Consumer durable companies with a manufacturing base in India are planning a price rise by March this year due to rising domestic steel prices.
Flat steel producers — SAIL, Tata Steel, Essar, Bhushan Steel and JSW — have increased prices up to Rs 2,000 a tonne on the back of rising demand. Flat steel products are primarily used by the white goods and auto industries, while long products are used in the construction sector. Internationally, steel prices had firmed up and there was a surge in demand. Based on this, steel companies have raised prices of flat products.
LG Electronics, for instance, is looking at increasing flat panel prices by two per cent, since the module price (the non-plastic part of panels) has increased by that much. Amitabh Tiwari, head of sales, said: “Our profit margin from flat panel televisions is on the edge. We can absorb a maximum of 1-1.5 per cent increase in input costs of flat panels.”
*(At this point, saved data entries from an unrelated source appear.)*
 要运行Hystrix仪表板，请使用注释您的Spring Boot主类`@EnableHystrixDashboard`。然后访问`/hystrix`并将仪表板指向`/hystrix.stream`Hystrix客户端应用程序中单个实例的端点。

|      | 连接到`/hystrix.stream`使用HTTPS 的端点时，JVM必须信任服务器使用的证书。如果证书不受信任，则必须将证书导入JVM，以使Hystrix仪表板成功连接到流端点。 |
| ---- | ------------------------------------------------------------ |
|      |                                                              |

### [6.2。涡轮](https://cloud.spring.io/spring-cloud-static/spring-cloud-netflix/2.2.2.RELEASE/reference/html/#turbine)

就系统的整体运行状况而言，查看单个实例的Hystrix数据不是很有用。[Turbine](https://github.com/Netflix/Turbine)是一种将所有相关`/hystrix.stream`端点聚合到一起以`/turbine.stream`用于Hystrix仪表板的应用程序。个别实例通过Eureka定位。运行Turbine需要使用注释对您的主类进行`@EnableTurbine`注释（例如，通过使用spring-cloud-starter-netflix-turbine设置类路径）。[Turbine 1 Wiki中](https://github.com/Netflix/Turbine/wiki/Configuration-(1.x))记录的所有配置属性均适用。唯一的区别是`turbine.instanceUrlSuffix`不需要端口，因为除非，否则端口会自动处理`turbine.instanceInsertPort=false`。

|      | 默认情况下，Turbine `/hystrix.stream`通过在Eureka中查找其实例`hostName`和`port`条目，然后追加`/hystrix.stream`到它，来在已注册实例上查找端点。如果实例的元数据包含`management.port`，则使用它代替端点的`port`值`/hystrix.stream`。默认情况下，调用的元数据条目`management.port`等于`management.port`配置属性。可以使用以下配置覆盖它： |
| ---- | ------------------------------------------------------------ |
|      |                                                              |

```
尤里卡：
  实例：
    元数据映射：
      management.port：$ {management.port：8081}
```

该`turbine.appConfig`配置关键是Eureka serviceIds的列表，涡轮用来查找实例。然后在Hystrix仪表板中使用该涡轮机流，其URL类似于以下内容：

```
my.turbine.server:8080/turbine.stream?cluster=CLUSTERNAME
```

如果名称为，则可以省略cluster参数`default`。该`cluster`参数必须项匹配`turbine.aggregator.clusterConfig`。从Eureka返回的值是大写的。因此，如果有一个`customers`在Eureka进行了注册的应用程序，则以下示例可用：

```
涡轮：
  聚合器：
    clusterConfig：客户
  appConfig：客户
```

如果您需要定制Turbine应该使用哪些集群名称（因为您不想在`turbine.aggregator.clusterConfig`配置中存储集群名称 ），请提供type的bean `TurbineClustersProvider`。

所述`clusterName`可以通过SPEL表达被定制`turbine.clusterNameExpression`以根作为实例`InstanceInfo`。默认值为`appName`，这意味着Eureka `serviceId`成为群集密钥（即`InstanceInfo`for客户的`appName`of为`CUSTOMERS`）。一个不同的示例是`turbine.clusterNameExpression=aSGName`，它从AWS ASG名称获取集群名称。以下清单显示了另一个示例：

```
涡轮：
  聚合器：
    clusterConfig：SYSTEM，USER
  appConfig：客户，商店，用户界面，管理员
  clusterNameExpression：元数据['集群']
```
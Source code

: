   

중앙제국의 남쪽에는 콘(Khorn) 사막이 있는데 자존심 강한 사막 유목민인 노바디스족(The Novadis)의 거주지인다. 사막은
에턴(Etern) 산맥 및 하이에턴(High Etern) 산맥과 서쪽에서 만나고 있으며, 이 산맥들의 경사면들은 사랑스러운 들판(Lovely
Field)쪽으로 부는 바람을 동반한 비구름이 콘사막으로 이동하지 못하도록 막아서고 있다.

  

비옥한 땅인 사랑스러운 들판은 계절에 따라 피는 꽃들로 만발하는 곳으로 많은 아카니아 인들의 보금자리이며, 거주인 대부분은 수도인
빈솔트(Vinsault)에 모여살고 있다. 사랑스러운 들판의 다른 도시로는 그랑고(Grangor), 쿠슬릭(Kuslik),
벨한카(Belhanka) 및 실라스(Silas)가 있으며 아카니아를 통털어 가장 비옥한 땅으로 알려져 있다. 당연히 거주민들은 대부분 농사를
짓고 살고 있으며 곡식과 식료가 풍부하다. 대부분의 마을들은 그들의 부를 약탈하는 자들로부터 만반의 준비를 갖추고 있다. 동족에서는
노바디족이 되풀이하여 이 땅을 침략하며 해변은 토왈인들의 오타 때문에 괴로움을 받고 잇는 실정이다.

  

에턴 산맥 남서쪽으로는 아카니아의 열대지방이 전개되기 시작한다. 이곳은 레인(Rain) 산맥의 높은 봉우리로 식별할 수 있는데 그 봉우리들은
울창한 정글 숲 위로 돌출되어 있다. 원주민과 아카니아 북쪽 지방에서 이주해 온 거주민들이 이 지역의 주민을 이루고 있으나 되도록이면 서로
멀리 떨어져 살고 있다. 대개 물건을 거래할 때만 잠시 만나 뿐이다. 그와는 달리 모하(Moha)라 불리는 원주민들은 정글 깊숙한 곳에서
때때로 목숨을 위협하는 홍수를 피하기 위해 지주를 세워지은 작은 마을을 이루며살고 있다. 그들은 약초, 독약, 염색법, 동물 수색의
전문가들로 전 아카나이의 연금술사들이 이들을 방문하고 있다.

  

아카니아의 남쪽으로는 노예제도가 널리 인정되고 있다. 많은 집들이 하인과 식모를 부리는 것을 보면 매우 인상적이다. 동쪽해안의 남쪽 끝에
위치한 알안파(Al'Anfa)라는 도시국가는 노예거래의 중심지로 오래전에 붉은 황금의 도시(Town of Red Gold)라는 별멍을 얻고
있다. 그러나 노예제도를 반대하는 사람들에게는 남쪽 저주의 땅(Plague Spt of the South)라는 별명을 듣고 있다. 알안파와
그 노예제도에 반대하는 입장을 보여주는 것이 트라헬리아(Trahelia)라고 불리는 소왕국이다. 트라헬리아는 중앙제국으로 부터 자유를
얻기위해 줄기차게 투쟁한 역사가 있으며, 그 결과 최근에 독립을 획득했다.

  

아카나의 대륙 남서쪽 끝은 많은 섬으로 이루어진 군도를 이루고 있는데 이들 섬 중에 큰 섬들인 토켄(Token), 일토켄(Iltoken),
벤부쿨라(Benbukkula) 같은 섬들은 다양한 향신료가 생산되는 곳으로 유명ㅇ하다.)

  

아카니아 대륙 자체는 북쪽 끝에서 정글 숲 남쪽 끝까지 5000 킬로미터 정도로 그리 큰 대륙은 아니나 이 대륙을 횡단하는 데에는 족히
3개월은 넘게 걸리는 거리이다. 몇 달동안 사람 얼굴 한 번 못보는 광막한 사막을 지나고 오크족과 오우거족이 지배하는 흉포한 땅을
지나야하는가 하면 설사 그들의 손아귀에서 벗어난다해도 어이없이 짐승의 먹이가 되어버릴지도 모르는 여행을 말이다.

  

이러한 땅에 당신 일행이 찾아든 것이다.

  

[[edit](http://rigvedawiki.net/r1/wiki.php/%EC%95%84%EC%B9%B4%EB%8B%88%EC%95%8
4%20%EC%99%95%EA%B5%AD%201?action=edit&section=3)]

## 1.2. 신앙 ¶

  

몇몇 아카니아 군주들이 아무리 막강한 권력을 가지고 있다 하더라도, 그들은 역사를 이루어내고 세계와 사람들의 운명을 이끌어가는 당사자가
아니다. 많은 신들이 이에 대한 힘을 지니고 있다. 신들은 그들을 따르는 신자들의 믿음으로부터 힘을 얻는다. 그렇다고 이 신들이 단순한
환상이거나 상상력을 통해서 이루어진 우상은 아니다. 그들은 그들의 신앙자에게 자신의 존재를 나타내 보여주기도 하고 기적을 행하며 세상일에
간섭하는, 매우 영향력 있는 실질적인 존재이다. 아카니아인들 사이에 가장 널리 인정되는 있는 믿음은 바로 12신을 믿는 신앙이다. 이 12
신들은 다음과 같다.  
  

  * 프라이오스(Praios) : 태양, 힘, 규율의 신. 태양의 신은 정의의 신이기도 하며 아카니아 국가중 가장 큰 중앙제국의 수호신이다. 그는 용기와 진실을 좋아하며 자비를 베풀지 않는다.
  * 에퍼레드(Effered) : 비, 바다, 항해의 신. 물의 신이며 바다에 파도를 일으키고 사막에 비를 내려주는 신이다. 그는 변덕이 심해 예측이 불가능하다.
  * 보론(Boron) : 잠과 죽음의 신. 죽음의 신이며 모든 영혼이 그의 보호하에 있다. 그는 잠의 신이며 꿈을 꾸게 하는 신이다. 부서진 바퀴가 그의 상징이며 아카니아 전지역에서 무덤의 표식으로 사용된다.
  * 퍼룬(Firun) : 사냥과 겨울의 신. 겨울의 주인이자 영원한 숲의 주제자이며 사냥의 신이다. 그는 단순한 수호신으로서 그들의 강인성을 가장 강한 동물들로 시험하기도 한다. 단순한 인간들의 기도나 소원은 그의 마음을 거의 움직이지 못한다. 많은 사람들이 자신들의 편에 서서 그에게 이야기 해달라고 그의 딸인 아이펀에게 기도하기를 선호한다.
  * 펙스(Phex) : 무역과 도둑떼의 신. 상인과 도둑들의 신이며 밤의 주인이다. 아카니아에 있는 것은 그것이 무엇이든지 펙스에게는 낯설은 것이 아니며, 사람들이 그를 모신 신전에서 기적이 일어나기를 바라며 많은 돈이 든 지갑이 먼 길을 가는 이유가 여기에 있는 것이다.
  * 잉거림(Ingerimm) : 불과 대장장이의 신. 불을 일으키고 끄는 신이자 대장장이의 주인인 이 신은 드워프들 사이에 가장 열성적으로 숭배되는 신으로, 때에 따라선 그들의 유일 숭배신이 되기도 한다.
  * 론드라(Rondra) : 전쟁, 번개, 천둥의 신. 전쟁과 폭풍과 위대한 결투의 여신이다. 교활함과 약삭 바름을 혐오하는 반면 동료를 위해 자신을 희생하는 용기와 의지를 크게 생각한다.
LG, since July 2009, has increased prices twice during the current financial year, a total of 6.5 per cent, for flat panel TVs. Across the board, LG had last increased prices in July by 3-3.5 per cent. “We usually try to absorb any escalation in input costs. So, if the increase in input costs is by 5 per cent, LG would increase prices by 2-3 per cent,” said Tiwari.
Godrej & Boyce, on the other hand, is already talking to its suppliers on how to pare costs. Kamal Nandi, VP-marketing, Godrej & Boyce, said: “We have not done any price correction this fiscal. But, if steel and copper prices remain at the current levels, we will have to increase prices of products within a month.”
Whirlpool India increased prices of its refrigerators and washing machines by two per cent, on an average, in December. Shantanu Dasgupta, VP - corporate affairs and strategy, said: “Commodity prices like that of oil, plastics, steel and copper, have gone up, so we decided to increase prices. We are increasing prices after nearly a year.”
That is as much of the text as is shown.